[Stored data entries]

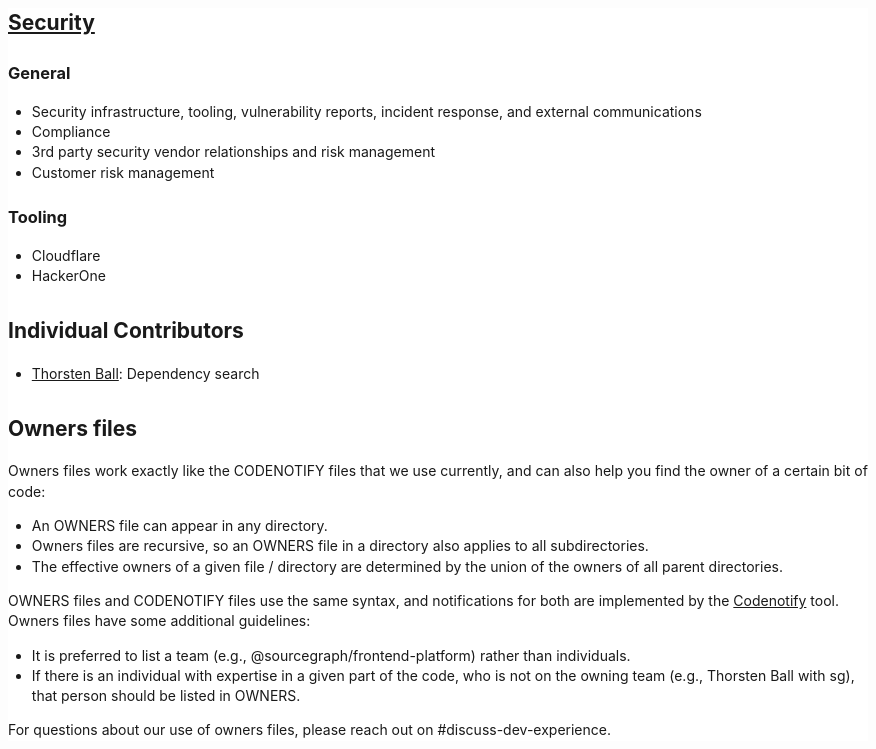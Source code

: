 ## [Security](../../../security/index.md)

### General

- Security infrastructure, tooling, vulnerability reports, incident response, and external communications
- Compliance
- 3rd party security vendor relationships and risk management
- Customer risk management

### Tooling

- Cloudflare
- HackerOne

## Individual Contributors

- [Thorsten Ball](../../../../team/index.md#thorsten-ball): Dependency search

## Owners files

Owners files work exactly like the CODENOTIFY files that we use currently, and can also help you find the owner of a certain bit of code:

- An OWNERS file can appear in any directory.
- Owners files are recursive, so an OWNERS file in a directory also applies to all subdirectories.
- The effective owners of a given file / directory are determined by the union of the owners of all parent directories.

OWNERS files and CODENOTIFY files use the same syntax, and notifications for both are implemented by the [Codenotify](https://github.com/sourcegraph/codenotify) tool. Owners files have some additional guidelines:

- It is preferred to list a team (e.g., @sourcegraph/frontend-platform) rather than individuals.
- If there is an individual with expertise in a given part of the code, who is not on the owning team (e.g., Thorsten Ball with sg), that person should be listed in OWNERS.

For questions about our use of owners files, please reach out on #discuss-dev-experience.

- _ABOUT THIS EXERCISE_
The lines in the records above that include the word "also" must be copied out.

- _OUTPUT BELOW_
Owners files work exactly like the CODENOTIFY files that we use currently, and can also help you find the owner of a certain bit of code:
- Owners files are recursive, so an OWNERS file in a directory also applies to all subdirectories.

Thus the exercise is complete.